Antibiotic sensitivity test: The antibiotic sensitivity of each of the Listeria isolates was tested applying the Bauer-Kirby diffusion method (Bauer et al. 1966) using antibiotic discs (Hi-Media). The concentrations of antimicrobial agents used were as follows: levofloxacin 5μg/disc, enrofloxacin 5μg/disc, ciprofloxacin 5μg/disc, penicillin-G 10units/disc, amoxicillin 10μg/disc, chloramphenicol 30μg/disc, ceftriaxone 30μg/disc, cephotaxime 30μg/disc, cephadroxil 30μg/disc, cephalexin 30μg/disc, gentamicin 10μg/disc, oxytetracycline 30μg/disc, amikacin 30μg/disc, tobramycin 30μg/disc, azithromycin 30μg/disc, nalidixic acid 30μg/disc.

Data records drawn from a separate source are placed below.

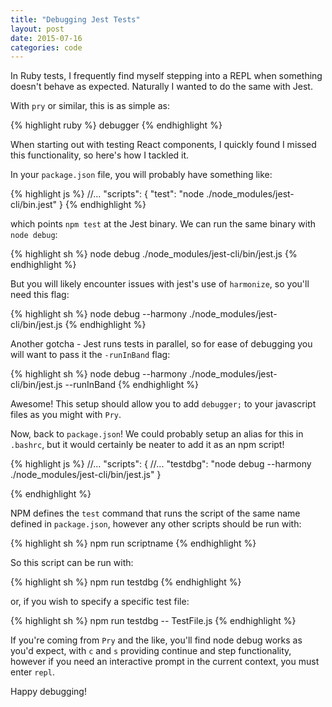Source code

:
 ```yaml
---
title: "Debugging Jest Tests"
layout: post
date: 2015-07-16
categories: code
---
```


In Ruby tests, I frequently find myself stepping into a REPL when something doesn't behave as expected. Naturally I wanted to do the same with Jest. 

With `pry` or similar, this is as simple as:

{% highlight ruby %}
debugger
{% endhighlight %}

When starting out with testing React components, I quickly found I missed this functionality, so here's how I tackled it.

In your `package.json` file, you will probably have something like:


{% highlight js %}
//...
"scripts": {
  "test": "node ./node_modules/jest-cli/bin.jest"
}
{% endhighlight %}

which points `npm test` at the Jest binary. We can run the same binary with `node debug`:

{% highlight sh %}
node debug ./node_modules/jest-cli/bin/jest.js
{% endhighlight %}

But you will likely encounter issues with jest's use of `harmonize`, so you'll need this flag:

{% highlight sh %}
node debug --harmony ./node_modules/jest-cli/bin/jest.js
{% endhighlight %}

Another gotcha - Jest runs tests in parallel, so for ease of debugging you will want to pass it the `-runInBand` flag:

{% highlight sh %}
node debug --harmony ./node_modules/jest-cli/bin/jest.js --runInBand
{% endhighlight %}

Awesome! This setup should allow you to add `debugger;` to your javascript files as you might with `Pry`.

Now, back to `package.json`! We could probably setup an alias for this in `.bashrc`, but it would certainly be neater to add it as an npm script!

{% highlight js %}
//...
"scripts": {
  //...
  "testdbg": "node debug --harmony ./node_modules/jest-cli/bin/jest.js"
}

{% endhighlight %}

NPM defines the `test` command that runs the script of the same name defined in `package.json`, however any other scripts should be run with:

{% highlight sh %}
npm run scriptname
{% endhighlight %}

So this script can be run with:

{% highlight sh %}
npm run testdbg
{% endhighlight %}

or, if you wish to specify a specific test file:

{% highlight sh %}
npm run testdbg -- TestFile.js
{% endhighlight %}

If you're coming from `Pry` and the like, you'll find node debug works as you'd expect, with `c` and `s` providing continue and step functionality, however if you need an interactive prompt in the current context, you must enter `repl`.

Happy debugging!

Out of 104 examined faecal samples 24 (23.07%) samples were found to be Listeria positive. Listeria isolates were recovered from the faecal sample of tiger, bear, hyena, leopard, zebra, elephant, jackal, lion, barking deer, porcupine, chital, monkey and wild boar. Out of 24 Listeria isolates 11 were identified as L. monocytogenes, six as L. innocua, four as L. seeligeri, two as L. welshimeri and one L. ivanovii (Table 1). Only four of the Listeria isolates were found to be pathogenic. These were three isolates of L. monocytogenes which were from tiger, hyena and elephant and one isolate of L. ivanovii from leopard (Table 2).

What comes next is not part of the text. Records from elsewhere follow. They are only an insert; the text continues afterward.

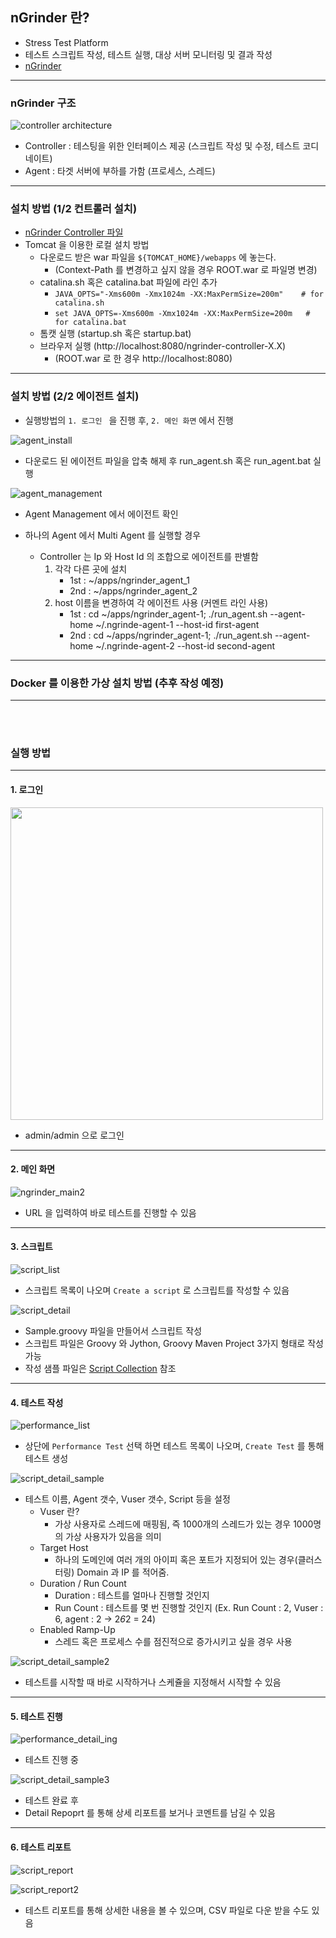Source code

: ## nGrinder 란?
- Stress Test Platform
- 테스트 스크립트 작성, 테스트 실행, 대상 서버 모니터링 및 결과 작성
- [nGrinder](https://github.com/naver/ngrinder)
***
### nGrinder 구조

![controller architecture](https://raw.githubusercontent.com/wiki/naver/ngrinder/assets/Architecture-29bb2.png)
- Controller : 테스팅을 위한 인터페이스 제공 (스크립트 작성 및 수정, 테스트 코디네이트)
- Agent : 타겟 서버에 부하를 가함 (프로세스, 스레드)
***
### 설치 방법 (1/2 컨트롤러 설치)
- [nGrinder Controller 파일](https://github.com/naver/ngrinder/releases)
- Tomcat 을 이용한 로컬 설치 방법
  * 다운로드 받은 war 파일을 `${TOMCAT_HOME}/webapps` 에 놓는다. 
    + (Context-Path 를 변경하고 싶지 않을 경우 ROOT.war 로 파일명 변경)
  * catalina.sh 혹은 catalina.bat 파일에 라인 추가
    + ``` JAVA_OPTS="-Xms600m -Xmx1024m -XX:MaxPermSize=200m"    # for catalina.sh ```
    + ``` set JAVA_OPTS=-Xms600m -Xmx1024m -XX:MaxPermSize=200m   # for catalina.bat ```
  * 톰캣 실행 (startup.sh 혹은 startup.bat)
  * 브라우저 실행 (http://localhost:8080/ngrinder-controller-X.X)
    + (ROOT.war 로 한 경우 http://localhost:8080)      

***
### 설치 방법 (2/2 에이전트 설치)
- 실행방법의 `1. 로그인 ` 을 진행 후, `2. 메인 화면` 에서 진행

![agent_install](https://github.com/ysjune/study/blob/master/%ED%99%98%EA%B2%BD%EC%84%A4%EC%A0%95/%EB%B6%80%ED%95%98%ED%85%8C%EC%8A%A4%ED%8A%B8/resources/agent_install.png)  

- 다운로드 된 에이전트 파일을 압축 해제 후 run_agent.sh 혹은 run_agent.bat 실행  

![agent_management](https://github.com/ysjune/study/blob/master/%ED%99%98%EA%B2%BD%EC%84%A4%EC%A0%95/%EB%B6%80%ED%95%98%ED%85%8C%EC%8A%A4%ED%8A%B8/resources/agnet_management.PNG)  

- Agent Management 에서 에이전트 확인    

- 하나의 Agent 에서 Multi Agent 를 실행할 경우
  * Controller 는 Ip 와 Host Id 의 조합으로 에이전트를 판별함
    1. 각각 다른 곳에 설치
       + 1st : ~/apps/ngrinder_agent_1
       + 2nd : ~/apps/ngrinder_agent_2
    2. host 이름을 변경하여 각 에이전트 사용 (커멘트 라인 사용)
       + 1st : cd ~/apps/ngrinder_agent-1; ./run_agent.sh --agent-home ~/.ngrinde-agent-1 --host-id first-agent
       + 2nd : cd ~/apps/ngrinder_agent-1; ./run_agent.sh --agent-home ~/.ngrinde-agent-2 --host-id second-agent

***
### Docker 를 이용한 가상 설치 방법 (추후 작성 예정)  
***
</br></br>
### 실행 방법  
***
#### 1. 로그인  

<img src="https://github.com/ysjune/study/blob/master/%ED%99%98%EA%B2%BD%EC%84%A4%EC%A0%95/%EB%B6%80%ED%95%98%ED%85%8C%EC%8A%A4%ED%8A%B8/resources/ngrinder_main.PNG" width="500px" height="500px"></img>

 - admin/admin 으로 로그인
***
#### 2. 메인 화면

![ngrinder_main2](https://github.com/ysjune/study/blob/master/%ED%99%98%EA%B2%BD%EC%84%A4%EC%A0%95/%EB%B6%80%ED%95%98%ED%85%8C%EC%8A%A4%ED%8A%B8/resources/ngrinder_main2.PNG)

 - URL 을 입력하여 바로 테스트를 진행할 수 있음
***
#### 3. 스크립트

![script_list](https://github.com/ysjune/study/blob/master/%ED%99%98%EA%B2%BD%EC%84%A4%EC%A0%95/%EB%B6%80%ED%95%98%ED%85%8C%EC%8A%A4%ED%8A%B8/resources/script_list.PNG)

 - 스크립트 목록이 나오며 `Create a script` 로 스크립트를 작성할 수 있음

![script_detail](https://github.com/ysjune/study/blob/master/%ED%99%98%EA%B2%BD%EC%84%A4%EC%A0%95/%EB%B6%80%ED%95%98%ED%85%8C%EC%8A%A4%ED%8A%B8/resources/script_detail.PNG)

- Sample.groovy 파일을 만들어서 스크립트 작성
- 스크립트 파일은 Groovy 와 Jython, Groovy Maven Project 3가지 형태로 작성 가능
- 작성 샘플 파일은 [Script Collection](https://github.com/naver/ngrinder/wiki/Script-Collection) 참조
***
#### 4. 테스트 작성

![performance_list](https://github.com/ysjune/study/blob/master/%ED%99%98%EA%B2%BD%EC%84%A4%EC%A0%95/%EB%B6%80%ED%95%98%ED%85%8C%EC%8A%A4%ED%8A%B8/resources/performance_list.PNG)

- 상단에 `Performance Test` 선택 하면 테스트 목록이 나오며, `Create Test` 를 통해 테스트 생성

![script_detail_sample](https://github.com/ysjune/study/blob/master/%ED%99%98%EA%B2%BD%EC%84%A4%EC%A0%95/%EB%B6%80%ED%95%98%ED%85%8C%EC%8A%A4%ED%8A%B8/resources/script_detail(sample).PNG)

- 테스트 이름, Agent 갯수, Vuser 갯수, Script 등을 설정
  + Vuser 란?
    * 가상 사용자로 스레드에 매핑됨, 즉 1000개의 스레드가 있는 경우 1000명의 가상 사용자가 있음을 의미
  + Target Host
    * 하나의 도메인에 여러 개의 아이피 혹은 포트가 지정되어 있는 경우(클러스터링) Domain 과 IP 를 적어줌.
  + Duration / Run Count
    * Duration : 테스트를 얼마나 진행할 것인지
    * Run Count : 테스트를 몇 번 진행할 것인지 (Ex. Run Count : 2, Vuser : 6, agent : 2 -> 2*6*2 = 24)
  + Enabled Ramp-Up
    * 스레드 혹은 프로세스 수를 점진적으로 증가시키고 싶을 경우 사용
  

![script_detail_sample2](https://github.com/ysjune/study/blob/master/%ED%99%98%EA%B2%BD%EC%84%A4%EC%A0%95/%EB%B6%80%ED%95%98%ED%85%8C%EC%8A%A4%ED%8A%B8/resources/script_detail(sample2).PNG)

- 테스트를 시작할 때 바로 시작하거나 스케쥴을 지정해서 시작할 수 있음
***
#### 5. 테스트 진행

![performance_detail_ing](https://github.com/ysjune/study/blob/master/%ED%99%98%EA%B2%BD%EC%84%A4%EC%A0%95/%EB%B6%80%ED%95%98%ED%85%8C%EC%8A%A4%ED%8A%B8/resources/performance_detail(ing).PNG)


- 테스트 진행 중

![script_detail_sample3](https://github.com/ysjune/study/blob/master/%ED%99%98%EA%B2%BD%EC%84%A4%EC%A0%95/%EB%B6%80%ED%95%98%ED%85%8C%EC%8A%A4%ED%8A%B8/resources/script_detail(sample3).PNG)


- 테스트 완료 후
- Detail Repoprt 를 통해 상세 리포트를 보거나 코멘트를 남길 수 있음
***
#### 6. 테스트 리포트

![script_report](https://github.com/ysjune/study/blob/master/%ED%99%98%EA%B2%BD%EC%84%A4%EC%A0%95/%EB%B6%80%ED%95%98%ED%85%8C%EC%8A%A4%ED%8A%B8/resources/script_report.PNG)

![script_report2](https://github.com/ysjune/study/blob/master/%ED%99%98%EA%B2%BD%EC%84%A4%EC%A0%95/%EB%B6%80%ED%95%98%ED%85%8C%EC%8A%A4%ED%8A%B8/resources/script_report2.PNG)

- 테스트 리포트를 통해 상세한 내용을 볼 수 있으며, CSV 파일로 다운 받을 수도 있음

The Listeria isolates were tested in vitro for their sensitivity to different antibiotics. The obtained antibiogram revealed a high sensitivity towards ciprofloxacin and levofloxacin (100%). High sensitivity was also observed towards amoxicillin, azithromycin (87.5%) and enrofloxacin (79.1%). Moderate sensitivity was observed towards chloramphenicol (66.7%) and amikacin (58.3%). The isolates were resistant towards oxytetracyclin, gentamycin and cephadroxil (both 75%), penicillin-G and tobramycin (both 62.5%), cephotaxim and cephalexin (both 45.8%) and ceftriaxone (33.3%). All isolates were resistant to nalidixic acid.

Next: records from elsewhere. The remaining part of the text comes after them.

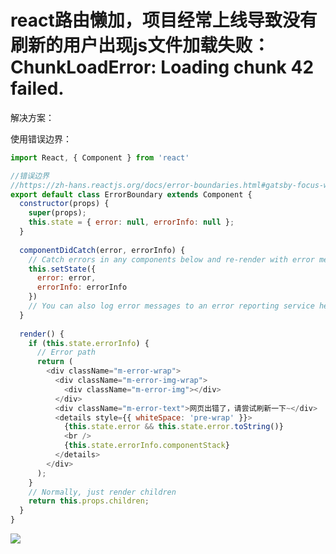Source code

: # react路由懒加，项目经常上线导致没有刷新的用户出现js文件加载失败： ChunkLoadError: Loading chunk 42 failed.
解决方案：

使用错误边界：

```javascript
import React, { Component } from 'react'

//错误边界
//https://zh-hans.reactjs.org/docs/error-boundaries.html#gatsby-focus-wrapper
export default class ErrorBoundary extends Component {
  constructor(props) {
    super(props);
    this.state = { error: null, errorInfo: null };
  }
  
  componentDidCatch(error, errorInfo) {
    // Catch errors in any components below and re-render with error message
    this.setState({
      error: error,
      errorInfo: errorInfo
    })
    // You can also log error messages to an error reporting service here
  }
  
  render() {
    if (this.state.errorInfo) {
      // Error path
      return (
        <div className="m-error-wrap">
          <div className="m-error-img-wrap">
            <div className="m-error-img"></div>
          </div>
          <div className="m-error-text">网页出错了，请尝试刷新一下~</div>
          <details style={{ whiteSpace: 'pre-wrap' }}>
            {this.state.error && this.state.error.toString()}
            <br />
            {this.state.errorInfo.componentStack}
          </details>
        </div>
      );
    }
    // Normally, just render children
    return this.props.children;
  }  
}

```

![](https://img-blog.csdnimg.cn/20210804110517412.png?x-oss-process=image/watermark,type_ZmFuZ3poZW5naGVpdGk,shadow_10,text_aHR0cHM6Ly9ibG9nLmNzZG4ubmV0L3h1dG9uZ2Jhbw==,size_16,color_FFFFFF,t_70)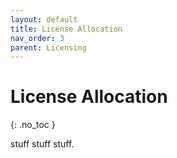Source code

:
 ```yaml
---
layout: default
title: License Allocation
nav_order: 3
parent: Licensing
---
```


# License Allocation
{: .no_toc }

stuff stuff stuff.
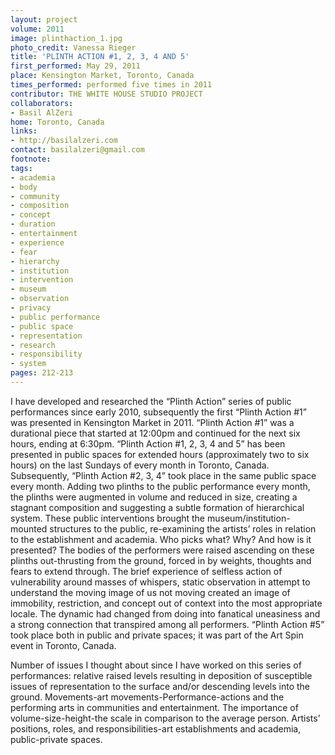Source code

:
 ```yaml
---
layout: project
volume: 2011
image: plinthaction_1.jpg
photo_credit: Vanessa Rieger
title: 'PLINTH ACTION #1, 2, 3, 4 AND 5'
first_performed: May 29, 2011
place: Kensington Market, Toronto, Canada
times_performed: performed five times in 2011
contributor: THE WHITE HOUSE STUDIO PROJECT
collaborators:
- Basil AlZeri
home: Toronto, Canada
links:
- http://basilalzeri.com
contact: basilalzeri@gmail.com
footnote: 
tags:
- academia
- body
- community
- composition
- concept
- duration
- entertainment
- experience
- fear
- hierarchy
- institution
- intervention
- museum
- observation
- privacy
- public performance
- public space
- representation
- research
- responsibility
- system
pages: 212-213
---
```


I have developed and researched the “Plinth Action” series of public performances since early 2010, subsequently the first “Plinth Action #1” was presented in Kensington Market in 2011. “Plinth Action #1” was a durational piece that started at 12:00pm and continued for the next six hours, ending at 6:30pm. “Plinth Action #1, 2, 3, 4 and 5” has been presented in public spaces for extended hours (approximately two to six hours) on the last Sundays of every month in Toronto, Canada. Subsequently, “Plinth Action #2, 3, 4” took place in the same public space every month. Adding two plinths to the public performance every month, the plinths were augmented in volume and reduced in size, creating a stagnant composition and suggesting a subtle formation of hierarchical system. These public interventions brought the museum/institution-mounted structures to the public, re-examining the artists’ roles in relation to the establishment and academia. Who picks what? Why? And how is it presented? The bodies of the performers were raised ascending on these plinths out-thrusting from the ground, forced in by weights, thoughts and fears to extend through. The brief experience of selfless action of vulnerability around masses of whispers, static observation in attempt to understand the moving image of us not moving created an image of immobility, restriction, and concept out of context into the most appropriate locale. The dynamic had changed from doing into fanatical uneasiness and a strong connection that transpired among all performers. “Plinth Action #5” took place both in public and private spaces; it was part of the Art Spin event in Toronto, Canada. 

Number of issues I thought about since I have worked on this series of performances: relative raised levels resulting in deposition of susceptible issues of representation to the surface and/or descending levels into the ground. Movements-art movements-Performance-actions and the performing arts in communities and entertainment. The importance of volume-size-height-the scale in comparison to the average person. Artists’ positions, roles, and responsibilities-art establishments and academia, public-private spaces.
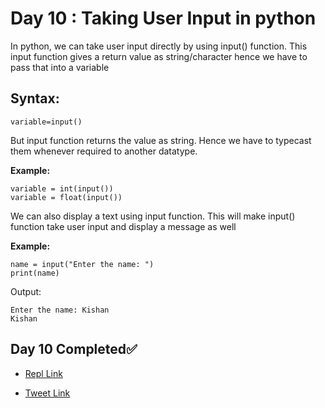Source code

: # Day 10 : Taking User Input in python
In python, we can take user input directly by using input() function. This input function gives a return value as string/character hence we have to pass that into a variable

## Syntax:
```
variable=input()
```

But input function returns the value as string. Hence we have to typecast them whenever required to another datatype.

**Example:**
```
variable = int(input())
variable = float(input())
```

We can also display a text using input function. This will make input() function take user input and display a message as well

**Example:**
```
name = input("Enter the name: ")
print(name)
```

Output:
```
Enter the name: Kishan
Kishan
```


## Day 10 Completed✅ 

* [Repl Link](https://replit.com/@kishanrajput23/10-Day10-Taking-User-Input)

* [Tweet Link](https://twitter.com/kishan_rajput23/status/1600516846029275137?s=20&t=xtZ91-Nl8GXvDQiBSBPVew)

Listeria monocytogenes is ubiquitous in nature and has been isolated from numerous sites, including soil, sewage water and decaying plant materials etc. Its viability is remarkable, with survival in soil or silage for more than two years. Studies have shown that about 50% of faecal samples collected from different animals like cattle, sheep, goat, pig and poultry contain L. monocytogenes but donÕt exhibit any clinical symptoms of listeriosis (Meng & Doyle 1997; Wesley 1999). Listeria species have previously been reported in Odisha from milk samples of cows and from faecal samples of various domestic animals (Sarangi et al. 2009; Sarangi & Panda 2012). In the present study Listeria species were isolated from 24 (23.07%) out of 104 faecal samples of healthy zoo animals. Listeria infection is mostly food borne (Ryser 1999) and raw meat, vegetable and fruits used as animal feeds in zoological parks might be the major source of Listeria infections.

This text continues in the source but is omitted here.